Listed entries
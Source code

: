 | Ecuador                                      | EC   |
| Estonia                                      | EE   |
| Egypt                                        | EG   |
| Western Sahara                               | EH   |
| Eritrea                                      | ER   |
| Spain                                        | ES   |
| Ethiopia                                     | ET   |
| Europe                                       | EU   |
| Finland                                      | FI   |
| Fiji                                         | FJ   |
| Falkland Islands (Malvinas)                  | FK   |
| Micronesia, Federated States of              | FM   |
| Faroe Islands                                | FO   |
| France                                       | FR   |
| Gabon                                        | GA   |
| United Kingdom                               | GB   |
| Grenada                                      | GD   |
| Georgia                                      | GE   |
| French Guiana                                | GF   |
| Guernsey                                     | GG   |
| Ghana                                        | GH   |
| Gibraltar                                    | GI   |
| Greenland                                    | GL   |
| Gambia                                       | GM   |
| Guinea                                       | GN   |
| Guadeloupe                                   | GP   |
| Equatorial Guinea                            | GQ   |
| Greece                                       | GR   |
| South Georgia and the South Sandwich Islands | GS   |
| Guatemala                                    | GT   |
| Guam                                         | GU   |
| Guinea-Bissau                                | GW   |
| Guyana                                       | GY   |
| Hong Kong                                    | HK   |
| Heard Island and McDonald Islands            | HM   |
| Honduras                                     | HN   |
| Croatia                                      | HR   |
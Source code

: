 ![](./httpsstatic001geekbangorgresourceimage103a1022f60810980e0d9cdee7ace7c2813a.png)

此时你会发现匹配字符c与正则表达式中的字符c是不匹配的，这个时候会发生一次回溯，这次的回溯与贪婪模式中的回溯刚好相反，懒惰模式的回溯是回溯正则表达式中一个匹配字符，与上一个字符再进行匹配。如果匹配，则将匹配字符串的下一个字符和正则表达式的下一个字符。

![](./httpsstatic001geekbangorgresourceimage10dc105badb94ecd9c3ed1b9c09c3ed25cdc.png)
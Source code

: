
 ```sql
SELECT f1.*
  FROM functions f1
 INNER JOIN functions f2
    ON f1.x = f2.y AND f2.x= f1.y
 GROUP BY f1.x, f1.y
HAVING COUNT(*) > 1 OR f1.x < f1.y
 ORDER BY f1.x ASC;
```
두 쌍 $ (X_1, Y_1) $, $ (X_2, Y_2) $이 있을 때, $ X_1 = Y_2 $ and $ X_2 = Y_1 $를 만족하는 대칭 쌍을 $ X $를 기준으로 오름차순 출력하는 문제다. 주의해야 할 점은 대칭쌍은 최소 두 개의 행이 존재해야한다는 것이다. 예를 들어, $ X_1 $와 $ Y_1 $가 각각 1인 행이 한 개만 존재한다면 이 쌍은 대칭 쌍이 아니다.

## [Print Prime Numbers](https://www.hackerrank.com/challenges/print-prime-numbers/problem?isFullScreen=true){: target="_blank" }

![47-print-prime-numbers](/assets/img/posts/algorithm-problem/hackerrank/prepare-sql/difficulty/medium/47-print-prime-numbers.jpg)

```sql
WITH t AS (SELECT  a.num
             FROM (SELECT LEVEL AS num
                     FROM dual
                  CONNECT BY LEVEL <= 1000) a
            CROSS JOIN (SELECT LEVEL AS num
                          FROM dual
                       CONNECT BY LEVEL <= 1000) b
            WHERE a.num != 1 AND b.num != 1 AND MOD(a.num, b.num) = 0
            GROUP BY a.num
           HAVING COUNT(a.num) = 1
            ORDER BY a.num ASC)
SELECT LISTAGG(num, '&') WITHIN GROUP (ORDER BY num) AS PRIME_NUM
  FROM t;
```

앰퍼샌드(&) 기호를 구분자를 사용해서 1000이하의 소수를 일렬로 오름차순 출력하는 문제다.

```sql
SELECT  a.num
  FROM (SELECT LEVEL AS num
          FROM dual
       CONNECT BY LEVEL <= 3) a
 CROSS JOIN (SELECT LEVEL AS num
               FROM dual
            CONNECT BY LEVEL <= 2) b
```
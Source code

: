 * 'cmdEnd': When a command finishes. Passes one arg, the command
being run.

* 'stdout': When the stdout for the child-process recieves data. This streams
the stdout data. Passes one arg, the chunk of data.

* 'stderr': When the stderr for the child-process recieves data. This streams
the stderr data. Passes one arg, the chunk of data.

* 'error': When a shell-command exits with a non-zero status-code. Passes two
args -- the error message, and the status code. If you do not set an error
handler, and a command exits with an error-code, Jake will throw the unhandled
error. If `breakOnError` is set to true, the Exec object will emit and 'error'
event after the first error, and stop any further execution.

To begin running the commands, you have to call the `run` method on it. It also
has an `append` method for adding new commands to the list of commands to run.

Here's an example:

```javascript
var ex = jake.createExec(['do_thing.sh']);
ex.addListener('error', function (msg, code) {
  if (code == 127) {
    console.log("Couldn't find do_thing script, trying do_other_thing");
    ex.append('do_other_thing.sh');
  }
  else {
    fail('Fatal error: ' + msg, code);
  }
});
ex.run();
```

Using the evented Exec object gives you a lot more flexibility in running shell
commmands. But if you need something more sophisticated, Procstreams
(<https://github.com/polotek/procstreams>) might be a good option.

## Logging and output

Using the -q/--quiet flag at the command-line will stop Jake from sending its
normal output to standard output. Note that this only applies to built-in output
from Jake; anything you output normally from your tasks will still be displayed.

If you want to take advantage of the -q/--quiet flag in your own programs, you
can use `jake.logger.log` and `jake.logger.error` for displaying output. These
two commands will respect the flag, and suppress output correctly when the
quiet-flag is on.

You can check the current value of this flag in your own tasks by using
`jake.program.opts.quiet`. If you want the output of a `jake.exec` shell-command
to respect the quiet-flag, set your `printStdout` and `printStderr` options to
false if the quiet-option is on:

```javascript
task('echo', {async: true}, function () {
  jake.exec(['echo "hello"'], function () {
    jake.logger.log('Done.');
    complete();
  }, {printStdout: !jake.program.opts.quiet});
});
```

What is required
Reproduce, with both ends included, the lines from the one holding "false if the" to the end of the records above.

Final answer
false if the quiet-option is on:

```javascript
task('echo', {async: true}, function () {
  jake.exec(['echo "hello"'], function () {
    jake.logger.log('Done.');
    complete();
  }, {printStdout: !jake.program.opts.quiet});
});
```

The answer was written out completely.